Aunque esto es alentador, aún queda mucho por hacer. En la práctica, muchos países africanos se resisten todavía a asumir la responsabilidad de proteger. Hay muchos, incluso entre los más democráticos, que no están todavía dispuestos a desempeñar el papel que les corresponde en el Consejo de Derechos Humanos pronunciándose imparcialmente contra todos los abusos. Esos gobiernos pueden y deben hacer más.

En segundo lugar, confío en el poder cada vez mayor de las mujeres, y esto significa que debemos dar prioridad a los derechos de las mujeres.

La igualdad de derechos entre hombres y mujeres prometida en la Carta de las Naciones Unidas hace 61 años dista todavía mucho de ser realidad. Las Naciones Unidas pueden y deben asumir una función más importante en la defensa y la promoción de la mujer y para hacerlo será preciso fortalecer su participación en el sistema de las Naciones Unidas. Insto firmemente a los Estados Miembros a que ésta sea para ellos una prioridad real.

En tercer lugar, confío en la sociedad civil, es decir en todos ustedes.

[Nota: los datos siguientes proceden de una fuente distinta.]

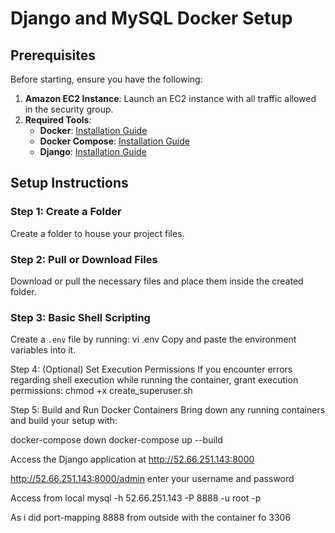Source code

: # Django and MySQL Docker Setup

## Prerequisites
Before starting, ensure you have the following:

1. **Amazon EC2 Instance**: Launch an EC2 instance with all traffic allowed in the security group.
2. **Required Tools**: 
   - **Docker**: [Installation Guide](https://docs.docker.com/engine/install/ubuntu/)
   - **Docker Compose**: [Installation Guide](https://www.digitalocean.com/community/tutorials/how-to-install-and-use-docker-compose-on-ubuntu-20-04)
   - **Django**: [Installation Guide](https://www.digitalocean.com/community/tutorials/how-to-install-the-django-web-framework-on-ubuntu-22-04)

## Setup Instructions

### Step 1: Create a Folder
Create a folder to house your project files.

### Step 2: Pull or Download Files
Download or pull the necessary files and place them inside the created folder.

### Step 3: Basic Shell Scripting
Create a `.env` file by running:
vi .env
Copy and paste the environment variables into it.

Step 4: (Optional) Set Execution Permissions
If you encounter errors regarding shell execution while running the container, grant execution permissions:
chmod +x create_superuser.sh

Step 5: Build and Run Docker Containers
Bring down any running containers and build your setup with:

docker-compose down
docker-compose up --build

Access the Django application at http://52.66.251.143:8000

http://52.66.251.143:8000/admin
enter your username and password

Access from local 
mysql -h 52.66.251.143 -P 8888 -u root -p


As i did port-mapping 8888 from outside with the container fo 3306
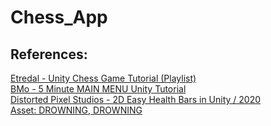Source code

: # Chess_App

## References: </br>
[Etredal - Unity Chess Game Tutorial (Playlist)](https://www.youtube.com/playlist?list=PLXV-vjyZiT4b7WGjgiqMy422AVyMaigl1) </br>
[BMo - 5 Minute MAIN MENU Unity Tutorial](https://www.youtube.com/watch?v=-GWjA6dixV4) </br>
[Distorted Pixel Studios - 2D Easy Health Bars in Unity / 2020](https://www.youtube.com/watch?v=v1UGTTeQzbo&ab_channel=DistortedPixelStudios) </br>
[Asset: DROWNING, DROWNING](https://nomnomnami.itch.io/drowning-drowning)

Necesitamos personas dedicadas y defensores dinámicos de los derechos humanos que se aseguren de que los gobiernos cumplan sus responsabilidades. El desempeño de los Estados debe juzgarse sobre la base de sus compromisos y los Estados deben ser responsables ante su propio pueblo y ante sus homólogos en la comunidad internacional. Debemos agradecer por eso la explosión de organizaciones no gubernamentales defensoras de los derechos humanos que han surgido en los últimos años. Se calcula que hay actualmente 26.000 en todo el mundo, especializadas en cuestiones que van del tráfico a la tortura, del VIH/SIDA a los derechos de los niños y de los migrantes.

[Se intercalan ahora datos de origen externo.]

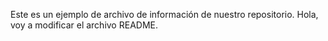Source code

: Este es un ejemplo de archivo de información de nuestro repositorio.
Hola, voy a modificar el archivo README.
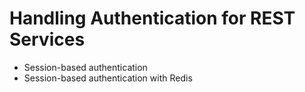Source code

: # Handling Authentication for REST Services

- Session-based authentication
- Session-based authentication with Redis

La comunidad es el colaborador esencial de las Naciones Unidas y de sus Estados Miembros en la lucha por los derechos humanos. Sin la información que ustedes obtienen, los órganos creados en virtud de tratados serían impotentes. Si ustedes no los ponen de relieve, los abusos pasarán desapercibidos. A cambio de esto, nosotros debemos hacer todo lo que esté a nuestro alcance para protegerles del acoso, la intimidación y las represalias, de manera que puedan ustedes llevar a cabo su tarea vital.

Queridos amigos:

Durante todo mi mandato, mi principal preocupación ha sido hacer de las Naciones Unidas una organización al servicio de las personas y que traten a todos como personas, es decir, como seres humanos individuales y no como abstracciones o meros componentes de un Estado.

Soy consciente, por supuesto, de que las personas no existen en el vacío. El hombre es un animal político y social, y los hombres y mujeres individuales definen su identidad por su pertenencia a grupos. Por esa razón, los derechos humanos deben incluir siempre el derecho a la expresión colectiva, que es especialmente importante para las minorías.

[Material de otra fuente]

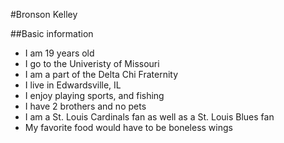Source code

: #Bronson Kelley

##Basic information

- I am 19 years old 
- I go to the Univeristy of Missouri
- I am a part of the Delta Chi Fraternity
- I live in Edwardsville, IL
- I enjoy playing sports, and fishing
- I have 2 brothers and no pets
- I am a St. Louis Cardinals fan as well as a St. Louis Blues fan
- My favorite food would have to be boneless wings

Pero no es posible reducir la identidad de una persona a su pertenencia a un grupo, ya sea éste étnico, nacional, religioso o de cualquier otra clase. Cada uno de nosotros se define por una combinación única de características que constituyen nuestra personalidad, y son los derechos de esa persona individual los que deben preservarse y respetarse.

La tarea de asegurar que sea así constituye el elemento central de la misión de las Naciones Unidas, y de todas las tareas que tenemos ante nosotros, esta es la que menos se puede dejar, sin consecuencias negativas, en manos de los gobiernos, o de una organización puramente intergubernamental. En esta tarea, más que en ninguna otra, las Naciones Unidas necesitan espíritus libres como ustedes para llenar el vacío de liderazgo y asegurar que los dirigentes de todo el mundo y las Naciones Unidas asuman la responsabilidad que les corresponde.

Así pues, no estoy utilizando simplemente frases hechas cuando les digo, queridos amigos, que dejo en manos de ustedes la labor futura de las Naciones Unidas en el campo de los derechos humanos.